> _What needs to be done_
Can you print every record below exactly as written?

> _Data to use_
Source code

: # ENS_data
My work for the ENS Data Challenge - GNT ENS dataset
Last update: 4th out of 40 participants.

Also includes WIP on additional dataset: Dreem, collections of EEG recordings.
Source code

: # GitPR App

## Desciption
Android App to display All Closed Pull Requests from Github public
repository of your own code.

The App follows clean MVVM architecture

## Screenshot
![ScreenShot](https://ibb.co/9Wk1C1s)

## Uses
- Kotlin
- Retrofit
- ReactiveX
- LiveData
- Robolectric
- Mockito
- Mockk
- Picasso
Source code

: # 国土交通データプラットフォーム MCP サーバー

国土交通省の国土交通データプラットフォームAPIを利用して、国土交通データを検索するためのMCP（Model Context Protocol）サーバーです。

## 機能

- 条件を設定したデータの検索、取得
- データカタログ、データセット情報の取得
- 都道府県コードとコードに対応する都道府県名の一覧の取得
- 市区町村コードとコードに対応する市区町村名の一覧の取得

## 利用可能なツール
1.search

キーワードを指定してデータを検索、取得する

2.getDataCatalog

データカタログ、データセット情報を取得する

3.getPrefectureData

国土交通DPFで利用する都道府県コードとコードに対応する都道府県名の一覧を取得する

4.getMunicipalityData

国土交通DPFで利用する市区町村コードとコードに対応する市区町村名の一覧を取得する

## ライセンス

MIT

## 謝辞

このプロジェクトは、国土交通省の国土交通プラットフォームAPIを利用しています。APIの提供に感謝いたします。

> _Answer to the problem_
Source code

: # ENS_data
My work for the ENS Data Challenge - GNT ENS dataset
Last update: 4th out of 40 participants.

Also includes WIP on additional dataset: Dreem, collections of EEG recordings.
Source code

: # GitPR App

## Desciption
Android App to display All Closed Pull Requests from Github public
repository of your own code.

The App follows clean MVVM architecture

## Screenshot
![ScreenShot](https://ibb.co/9Wk1C1s)

## Uses
- Kotlin
- Retrofit
- ReactiveX
- LiveData
- Robolectric
- Mockito
- Mockk
- Picasso
Source code

: # 国土交通データプラットフォーム MCP サーバー

国土交通省の国土交通データプラットフォームAPIを利用して、国土交通データを検索するためのMCP（Model Context Protocol）サーバーです。

## 機能

- 条件を設定したデータの検索、取得
- データカタログ、データセット情報の取得
- 都道府県コードとコードに対応する都道府県名の一覧の取得
- 市区町村コードとコードに対応する市区町村名の一覧の取得

## 利用可能なツール
1.search

キーワードを指定してデータを検索、取得する

2.getDataCatalog

データカタログ、データセット情報を取得する

3.getPrefectureData

国土交通DPFで利用する都道府県コードとコードに対応する都道府県名の一覧を取得する

4.getMunicipalityData

国土交通DPFで利用する市区町村コードとコードに対応する市区町村名の一覧を取得する

## ライセンス

MIT

## 謝辞

このプロジェクトは、国土交通省の国土交通プラットフォームAPIを利用しています。APIの提供に感謝いたします。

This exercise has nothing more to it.